In the medium and long term, the ECB's data dependence strategy means that future interest rate paths are highly dependent on inflation and growth data. Inflation expectations were lowered to 1.7% in 2026 and 1.8% in 2027, indicating that the ECB may implement an "insured rate cut" at the end of the year or next spring to prevent inflation from continuing to fall below its target. However, uncertainty in euro zone economic growth expectations (downgraded to 1.0% in 2026) and external risks (such as the situation in Russia and Ukraine and tariff remarks) may limit the upside space of the euro. Institutional analysis believes that the euro may remain in the range of 1.15-1.20 against the US dollar by the end of 2026 unless the euro zone fiscal stimulus (such as Germany's 500 billion euro special fund) effectively boosts economic confidence.

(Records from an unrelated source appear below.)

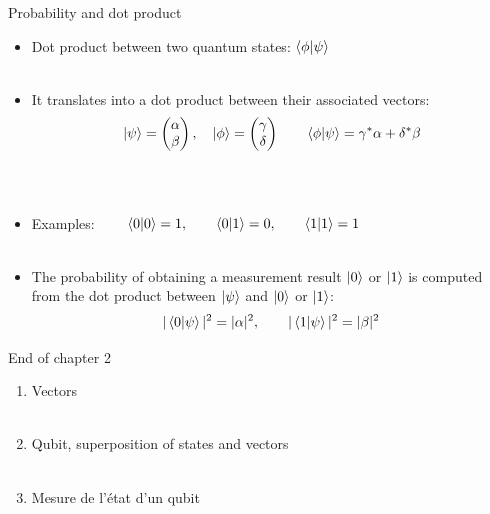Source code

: \documentclass[aspectratio=169,12pt]{beamer}
\begin{document}
\begin{frame}{Probability and dot product}
      \begin{itemize}[<+->]
        \setlength{\itemsep}{0.6em}
        \item Dot product between two quantum states: $\braket{\phi}{\psi}$\\~\\
        \item It translates into a dot product between their associated vectors:\\
         $$\ket \psi = \begin{pmatrix} \alpha \\ \beta \end{pmatrix},\quad  \ket \phi = \begin{pmatrix} \gamma \\ \delta \end{pmatrix} \qquad \braket{\phi}{\psi} =  \gamma^*\alpha + \delta^*\beta$$\\~\\
        \item Examples: $\qquad \braket{0}{0} = 1, \qquad \braket{0}{1} = 0, \qquad \braket{1}{1} = 1$\\~\\
        \item The probability of obtaining a measurement result $\ket  0$ or $\ket 1$ is computed from the dot product between $\ket \psi$ and $\ket 0$ or $\ket 1$:
        $$ |\braket{0}{\psi}|^2 = |\alpha|^2, \qquad  |\braket{1}{\psi}|^2 = |\beta|^2$$
      \end{itemize}
\end{frame}


\begin{frame}{End of chapter 2}
  \begin{enumerate}
    \item Vectors\\~\\
    \item Qubit, superposition of states and vectors\\~\\
    \item Mesure de l'état d'un qubit
  \end{enumerate}
\end{frame}
\end{document}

In general, although the ECB's interest rate resolution on September 11 met expectations, it failed to provide a clear direction for the market, resulting in the euroShort-term decline. The differences between institutions and retail investors reflect the www.xmhouses.complex trade-offs of markets on the resilience of the euro zone economy and external risks. In the short term, expectations of the Fed's interest rate cut and the French political situation will become key variables in the euro's trend. In the medium and long term, the euro zone economic fundamentals and the European Central Bank's prudent policies will limit the euro's large fluctuations, and investors need to pay close attention to the opportunities and risks brought by data dynamics and global policy differentiation.
The above content is all about "[XM Foreign Exchange Decision Analysis]: The European Central Bank "stands on its own", why is the market panicked?", which was carefully www.xmhouses.compiled and edited by the editor of XM Foreign Exchange. I hope it will be helpful to your transactions! Thanks for the support!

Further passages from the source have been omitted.